IN THE UNITED STATES COURT OF APPEALS
FOR THE FIFTH CIRCUIT United States Court of Appeals
Fifth Circuit
FILED
October 31, 2008
No. 08-20061
Summary Calendar Charles R. Fulbruge III
Clerk
UNITED STATES OF AMERICA
Plaintiff-Appellee
v.
VICTOR ALEXANDER MARTINEZ-RUBIO, also known as Victor Alexander
Martinez, also known as Victor Alexander Marti Rubio
Defendant-Appellant
Appeal from the United States District Court
for the Southern District of Texas
USDC No. 4:07-CR-394-ALL
Before KING, GARWOOD, and BARKSDALE, Circuit Judges.
PER CURIAM:*
Victor Alexander Martinez-Rubio (Martinez-Rubio) appeals the sentence
imposed following his guilty-plea conviction of being found in the United States
subsequent to deportation following an aggravated felony conviction. Martinez-
Rubio was sentenced at the bottom of the advisory Sentencing Guidelines range
to a 41-month term of imprisonment. He contends that, in light of his personal
history and the circumstances surrounding his offense, his sentence is
*
Pursuant to 5TH CIR. R. 47.5, the court has determined that this opinion
should not be published and is not precedent except under the limited
circumstances set forth in 5TH CIR. R. 47.5.4.
No. 08-20061
unreasonable because it is greater than necessary to achieve the sentencing
goals set forth in 18 U.S.C. § 3553(a).
Following United States v. Booker, 125 S.Ct. 738 (2005), we review a
district court’s sentencing decision for reasonableness in light of the sentencing
factors in 18 U.S.C. § 3553(a). Gall v. United States, 128 S.Ct. 586, 596-97
(2007). First, we consider whether the sentence imposed is procedurally sound.

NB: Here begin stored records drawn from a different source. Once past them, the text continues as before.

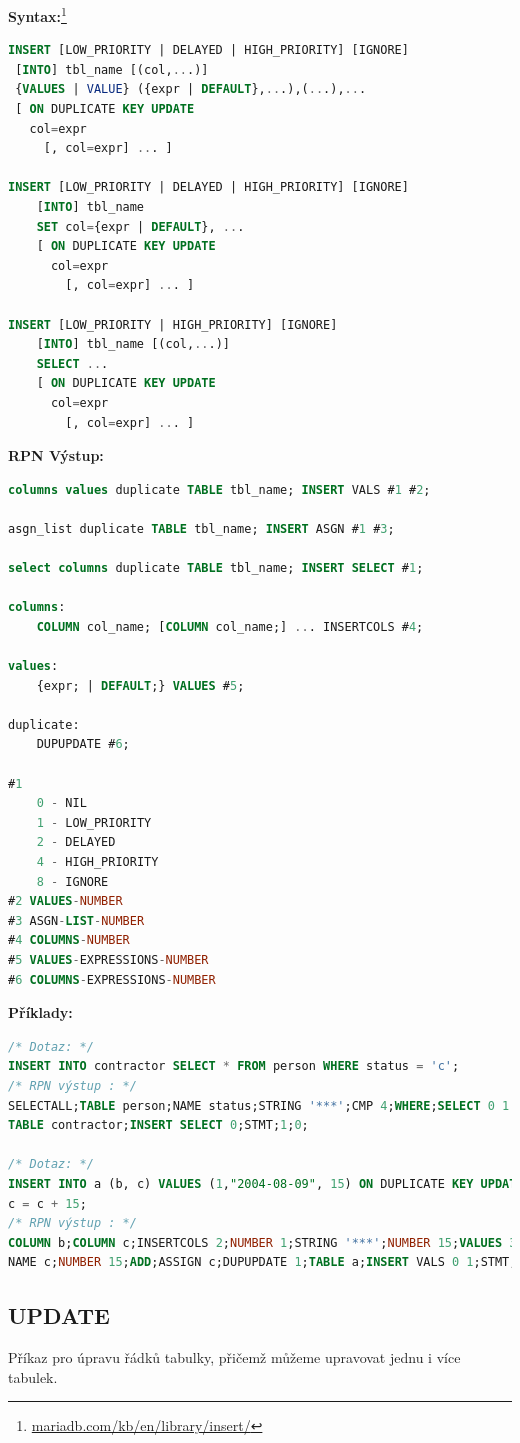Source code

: \textbf{Syntax:}\footnote{\url{mariadb.com/kb/en/library/insert/}}
\begin{lstlisting}[language=sql]
INSERT [LOW_PRIORITY | DELAYED | HIGH_PRIORITY] [IGNORE]
 [INTO] tbl_name [(col,...)]
 {VALUES | VALUE} ({expr | DEFAULT},...),(...),...
 [ ON DUPLICATE KEY UPDATE
   col=expr
     [, col=expr] ... ]

INSERT [LOW_PRIORITY | DELAYED | HIGH_PRIORITY] [IGNORE]
    [INTO] tbl_name 
    SET col={expr | DEFAULT}, ...
    [ ON DUPLICATE KEY UPDATE
      col=expr
        [, col=expr] ... ]

INSERT [LOW_PRIORITY | HIGH_PRIORITY] [IGNORE]
    [INTO] tbl_name [(col,...)]
    SELECT ...
    [ ON DUPLICATE KEY UPDATE
      col=expr
        [, col=expr] ... ]
\end{lstlisting}
\vspace*{\baselineskip}
\textbf{RPN Výstup:}
\begin{lstlisting}[language=sql]
columns values duplicate TABLE tbl_name; INSERT VALS #1 #2;

asgn_list duplicate TABLE tbl_name; INSERT ASGN #1 #3;

select columns duplicate TABLE tbl_name; INSERT SELECT #1;

columns:
    COLUMN col_name; [COLUMN col_name;] ... INSERTCOLS #4;

values:
    {expr; | DEFAULT;} VALUES #5;

duplicate:
    DUPUPDATE #6;

#1
    0 - NIL
    1 - LOW_PRIORITY 
    2 - DELAYED
    4 - HIGH_PRIORITY
    8 - IGNORE
#2 VALUES-NUMBER
#3 ASGN-LIST-NUMBER
#4 COLUMNS-NUMBER
#5 VALUES-EXPRESSIONS-NUMBER
#6 COLUMNS-EXPRESSIONS-NUMBER
\end{lstlisting}
\newpage
\textbf{Příklady:}
\begin{lstlisting}[language=sql]
/* Dotaz: */
INSERT INTO contractor SELECT * FROM person WHERE status = 'c';
/* RPN výstup : */
SELECTALL;TABLE person;NAME status;STRING '***';CMP 4;WHERE;SELECT 0 1 1;
TABLE contractor;INSERT SELECT 0;STMT;1;0;

/* Dotaz: */
INSERT INTO a (b, c) VALUES (1,"2004-08-09", 15) ON DUPLICATE KEY UPDATE 
c = c + 15;
/* RPN výstup : */
COLUMN b;COLUMN c;INSERTCOLS 2;NUMBER 1;STRING '***';NUMBER 15;VALUES 3;
NAME c;NUMBER 15;ADD;ASSIGN c;DUPUPDATE 1;TABLE a;INSERT VALS 0 1;STMT;1;0;
\end{lstlisting}

\subsection{UPDATE} \label{subsec:6:update}
Příkaz pro úpravu řádků tabulky, přičemž můžeme upravovat jednu i více tabulek. \\

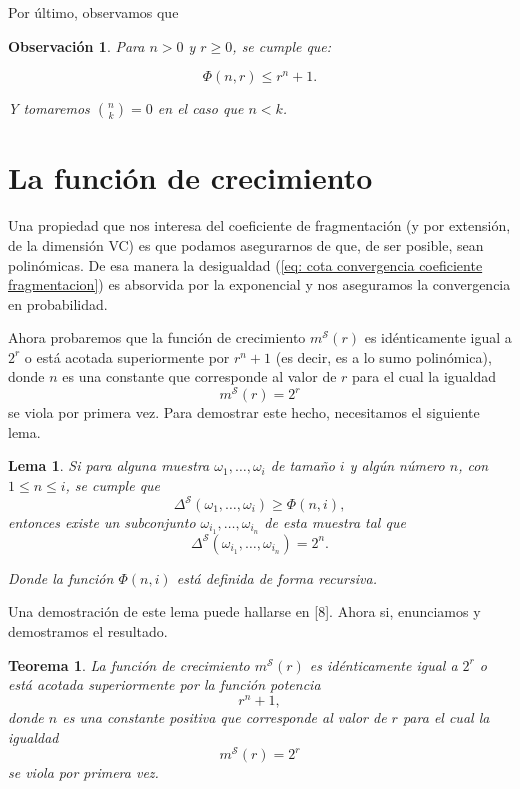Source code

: \documentclass{report}
\newtheorem{thm}{Teorema}[section]
\newtheorem{lem}{Lema}[section]
\newtheorem{obs}{Observación}[section]
\begin{document}
Por último, observamos que

\begin{obs}   
Para \( n > 0 \) y \( r \geq 0 \), se cumple que:

\[
\Phi(n, r) \leq r^n + 1.
\]

Y tomaremos \( \binom{n}{k} = 0 \) en el caso que \( n < k \).\newline
\end{obs}

\section{La función de crecimiento}

Una propiedad que nos interesa del coeficiente de fragmentación (y por extensión, de la dimensión VC) es que podamos asegurarnos
de que, de ser posible, sean polinómicas. De esa manera la desigualdad (\ref{eq: cota convergencia coeficiente fragmentacion})
es absorvida por la exponencial y nos aseguramos la convergencia en probabilidad. \newline

Ahora probaremos que la función de crecimiento $m^{\mathcal{S}}(r)$ 
es idénticamente igual a \( 2^r \) o está acotada superiormente por \( r^n + 1 \) (es decir, es a lo sumo polinómica),  
donde \( n \) es una constante que corresponde al valor de \( r \) para el cual la igualdad  
\[
m^{\mathcal{S}}(r) = 2^r
\]
se viola por primera vez. Para demostrar este hecho, necesitamos el siguiente lema.\newline

\begin{lem}\label{Lema 1}
Si para alguna muestra  \( \omega_1, \ldots, \omega_i \) de tamaño $i$ y algún número \( n \), con \( 1 \leq n \leq i \),  
se cumple que  
\[
\Delta^{\mathcal{S}}(\omega_1, \ldots, \omega_i) \geq \Phi(n, i),
\]  
entonces existe un subconjunto \( \omega_{i_1}, \dots, \omega_{i_n} \) de esta muestra tal que  
\[
\Delta^{\mathcal{S}}(\omega_{i_1}, \dots,\omega_{i_n}) = 2^n.
\]  

Donde la función \( \Phi(n, i) \) está definida de forma recursiva.  \newline
\end{lem}

Una demostración de este lema puede hallarse en [8].
Ahora si, enunciamos y demostramos el resultado.\newline

\begin{thm} \label{teo: cota polinomica de la función de crecimiento}
    La función de crecimiento \( m^{\mathcal{S}}(r) \) es idénticamente igual a \( 2^r \) o está acotada superiormente por la función potencia  
    \[
    r^n + 1,
    \]
    donde \( n \) es una constante positiva que corresponde al valor de \( r \) para el cual la igualdad  
    \[
    m^{\mathcal{S}}(r) = 2^r
    \]
    se viola por primera vez.    
\end{thm}
\end{document}
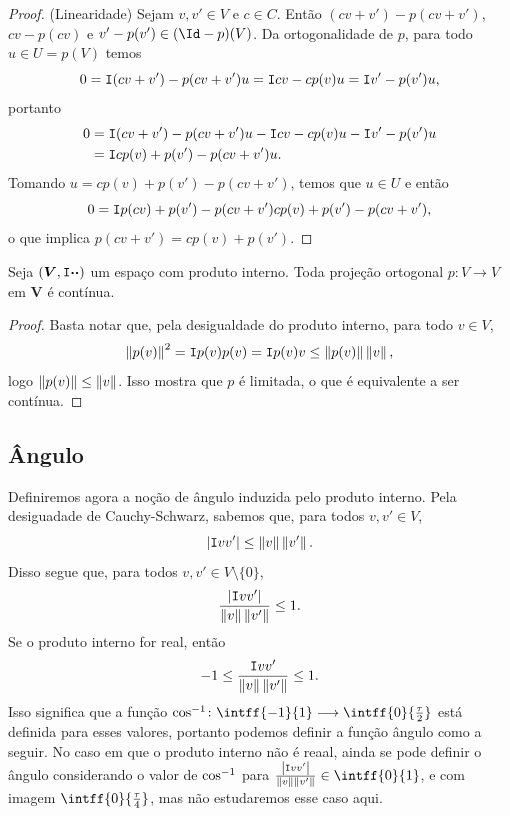 \begin{proof}
(Linearidade) Sejam $v,v' \in V$ e $c \in C$. Então $(cv+v')-p(cv+v')$, $cv-p(cv)$ e $v'-p(v') \in (\Id-p)(V)$. Da ortogonalidade de $p$, para todo $u \in U=p(V)$ temos
	\begin{equation*}
	0 = \mathtt I{(cv+v')-p(cv+v')}{u} = \mathtt I{cv-cp(v)}{u} = \mathtt I{v'-p(v')}{u},
	\end{equation*}
portanto
	\begin{align*}
	0 &= \mathtt I{(cv+v')-p(cv+v')}{u} - \mathtt I{cv-cp(v)}{u} - \mathtt I{v'-p(v')}{u} \\
		&= \mathtt I{cp(v) + p(v') - p(cv+v')}{u}.
	\end{align*}
Tomando $u=cp(v) + p(v') - p(cv+v')$, temos que $u \in U$ %
e então
 	\begin{equation*}
 	0 = \mathtt I{p(cv) + p(v') - p(cv+v')}{cp(v) + p(v') - p(cv+v')},
 	\end{equation*}
o que implica $p(cv+v') = cp(v) + p(v')$.
\end{proof}

\begin{prop}
Seja $(\bm V, \mathtt I{\bm{\cdot}}{\bm{\cdot}})$ um espaço com produto interno. Toda projeção ortogonal $p\colon V \to V$ em $\bm V$ é contínua.
\end{prop}
\begin{proof}
Basta notar que, pela desigualdade do produto interno, para todo $v \in V$,
	\begin{equation*}
	\left\Vert{p(v)}\right\Vert^2 = \mathtt I{p(v)}{p(v)} = \mathtt I{p(v)}{v} \leq \left\Vert{p(v)}\right\Vert\left\Vert{v}\right\Vert,
	\end{equation*}
logo $\left\Vert{p(v)}\right\Vert \leq \left\Vert{v}\right\Vert$. Isso mostra que $p$ é limitada, o que é equivalente a ser contínua.
\end{proof}




\subsection{Ângulo}

Definiremos agora a noção de ângulo induzida pelo produto interno. Pela desiguadade de Cauchy-Schwarz, sabemos que, para todos $v,v' \in V$,
	\begin{equation*}
	\left\vert{\mathtt I{v}{v'}}\right\vert \leq \left\Vert{v}\right\Vert\left\Vert{v'}\right\Vert.
	\end{equation*}
Disso segue que, para todos $v,v' \in V\setminus\{0\}$,
	\begin{equation*}
	\frac{\left\vert{\mathtt I{v}{v'}}\right\vert}{\left\Vert{v}\right\Vert\left\Vert{v'}\right\Vert} \leq 1.
	\end{equation*}
Se o produto interno for real, então
	\begin{equation*}
	-1 \leq \frac{\mathtt I{v}{v'}}{\left\Vert{v}\right\Vert\left\Vert{v'}\right\Vert} \leq 1.
	\end{equation*}
Isso significa que a função $\cos\inv\colon \intff{-1}{1} \to \intff{0}{\frac{\tau}{2}}$ está definida para esses valores, portanto podemos definir a função ângulo como a seguir. No caso em que o produto interno não é reaal, ainda se pode definir o ângulo considerando o valor de $\cos^{-1}$ para $\frac{\abs{\inte{v}{v'}}}{\nor{v}\nor{v'}}\in \intff{0}{1}$, e com imagem $\intff{0}{\frac{\tau}{4}}$, mas não estudaremos esse caso aqui.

Id. at 597. Thereafter, we consider whether the sentence is substantively
reasonable, using an abuse-of-discretion standard. Id. If, as in the instant case,
a defendant fails to challenge the reasonableness of his sentence in the district
court, this court will review the substantive reasonableness of the sentence for
plain error only. United States v. Peltier, 505 F.3d 389, 391-92 (5th Cir. 2007),
cert. denied, 128 S.Ct. 2959 (2008).
A sentence imposed within a properly calculated guideline range is
generally entitled to a rebuttable presumption of reasonableness. United States
v. Alonzo, 435 F.3d 551, 554 (5th Cir. 2006); Rita v. United States, 127 S.Ct.
2456, 2462 (2007). However, citing the Supreme Court’s decisions in Kimbrough
v. United States, 128 S.Ct. 558, 575 (2007), and Rita, 127 S.Ct. at 2462-63,
Martinez-Rubio argues that the within-guidelines sentence imposed in his case
should not be accorded an appellate presumption of reasonableness.
Martinez-Rubio contends that the justification for applying a presumption of
reasonableness in his case is undercut because U.S.S.G. § 2L1.2(b), the illegal
reentry guideline used to calculate his sentencing range, was not promulgated
according to usual Sentencing Commission procedures and did not take into
account “empirical data and national experience.” See Kimbrough, 128 S.Ct. at
574-75. Martinez-Rubio argues that the reasoning in Kimbrough should be
extended so as to eliminate the appellate presumption of reasonableness when
considering guidelines that were formulated without taking into account such
data and experience.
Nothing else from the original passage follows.